Like healthy cells, tumor cells need nutrients, which are delivered through a network of tiny blood vessels. Tumors can actually initiate the growth of new blood vessels through a process called angiogenesis. Some compounds in plant foods prevent angiogenesis.

“An anti-angiogenic diet is one comprised of foods and beverages containing naturally occurring substances shown to prevent harmful blood vessels that feed cancers,” says William Li, MD, president and medical director of the Angiogenesis Foundation. “Such a diet includes a wide range of fruits and vegetables, spices, beverages – including fruit juices, teas, coffees, and wine – and proteins that contain naturally occurring cancer-starving activity [certain fish, shellfish, or dairy products, for example].”

In addition to garlic, berries, tomatoes, cruciferous vegetables (such as broccoli and cauliflower), and leafy greens, there are some lesser-known but equally powerful cancer-prevention foods you may want to include in your diet: red onions, apples, papaya, pomegranate, cinnamon, pure pumpkin, and broccoli sprouts (immature broccoli plants). Many of the important chemicals in plants are concentrated in the skins, so eat the whole fruit or vegetable when possible.

Get plenty of fiber. Whole grains, beans, peas, lentils, fruits, and vegetables provide fiber, which helps move food quickly through the digestive tract and helps eliminate carcinogens and estrogen, high levels of which are associated with increased breast cancer risk.

Eat real soy products. Soy intake has been inversely associated with cancer risk, according to a 2012 Journal of Oncology analysis of diet and cancer. Amanda Bontempo, MS, RD, CDN, an ambulatory oncology dietitian at the Perlmutter Cancer Center at NYU Langone Medical Center in New York City, says real soy food, such as tofu and edamame, can be beneficial; but watch out for highly processed soy products (tofurky or soy supplements, for example).

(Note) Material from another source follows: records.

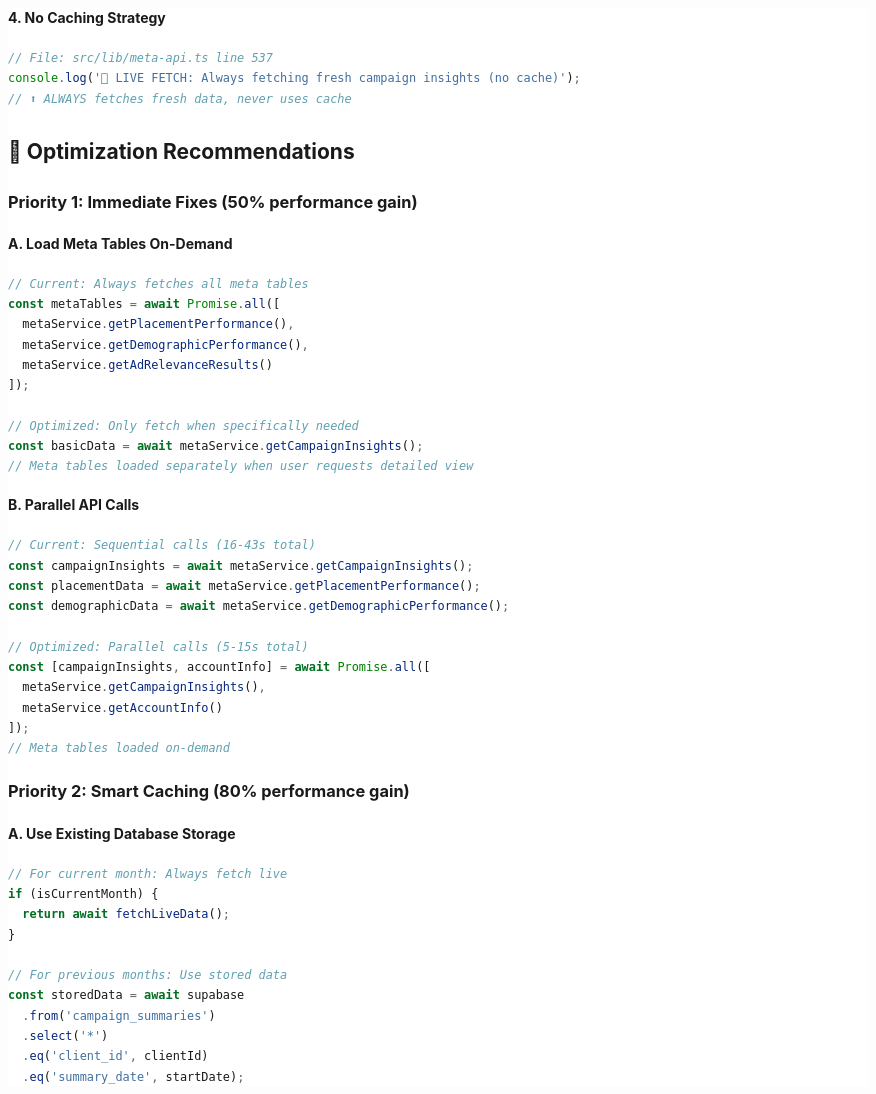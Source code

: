 #### **4. No Caching Strategy**
```typescript
// File: src/lib/meta-api.ts line 537
console.log('🔄 LIVE FETCH: Always fetching fresh campaign insights (no cache)');
// ⬆️ ALWAYS fetches fresh data, never uses cache
```

## 🎯 **Optimization Recommendations**

### **Priority 1: Immediate Fixes (50% performance gain)**

#### **A. Load Meta Tables On-Demand**
```typescript
// Current: Always fetches all meta tables
const metaTables = await Promise.all([
  metaService.getPlacementPerformance(),
  metaService.getDemographicPerformance(), 
  metaService.getAdRelevanceResults()
]);

// Optimized: Only fetch when specifically needed
const basicData = await metaService.getCampaignInsights();
// Meta tables loaded separately when user requests detailed view
```

#### **B. Parallel API Calls**
```typescript
// Current: Sequential calls (16-43s total)
const campaignInsights = await metaService.getCampaignInsights();
const placementData = await metaService.getPlacementPerformance();
const demographicData = await metaService.getDemographicPerformance();

// Optimized: Parallel calls (5-15s total)
const [campaignInsights, accountInfo] = await Promise.all([
  metaService.getCampaignInsights(),
  metaService.getAccountInfo()
]);
// Meta tables loaded on-demand
```

### **Priority 2: Smart Caching (80% performance gain)**

#### **A. Use Existing Database Storage**
```typescript
// For current month: Always fetch live
if (isCurrentMonth) {
  return await fetchLiveData();
}

// For previous months: Use stored data
const storedData = await supabase
  .from('campaign_summaries')
  .select('*')
  .eq('client_id', clientId)
  .eq('summary_date', startDate);
```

“The timing of exposure to soy is important as well, says Bontempo. “The most protective effects begin before puberty and continue through adulthood.”

Limit meat, alcohol, and dairy. Studies suggest a link between dairy products and prostate cancer risk, while alcohol is associated with an increased risk of liver cancer, breast cancer, and cancers of the digestive tract. Red meat and processed meats, which are high in saturated fats, are associated with increased risk for certain cancers; and Bontempo points out that the link between red and processed meats and colon cancer is well established.

“We also tend to overeat these foods, which leads to chronic, prolonged inflammation, a common denominator in many diseases, including cancer,” Bontempo says. “Less is more. Treat meat as a treat.”

Dr. Li says anti-angiogenic substances can occur in dairy and certain meats, however. “For example, menaquinone (vitamin K2) is anti-angiogenic, and it is a byproduct of bacteria in certain hard cheeses. It also accumulates in the dark meat [thighs] of chickens.”

It’s not just what you eat – it’s how much. Obesity is a significant risk factor for several types of cancer. According to the National Cancer Institute, it has been associated with a higher risk for breast, colon and rectum, endometrial, esophageal, and pancreatic cancers, among others.

“Decrease portion sizes,” Li advises. “Eat only about one-third of what your appetite tells you to eat. If you eat slowly, you’ll fill up. Caloric restriction starves cancer and increases lifespan.”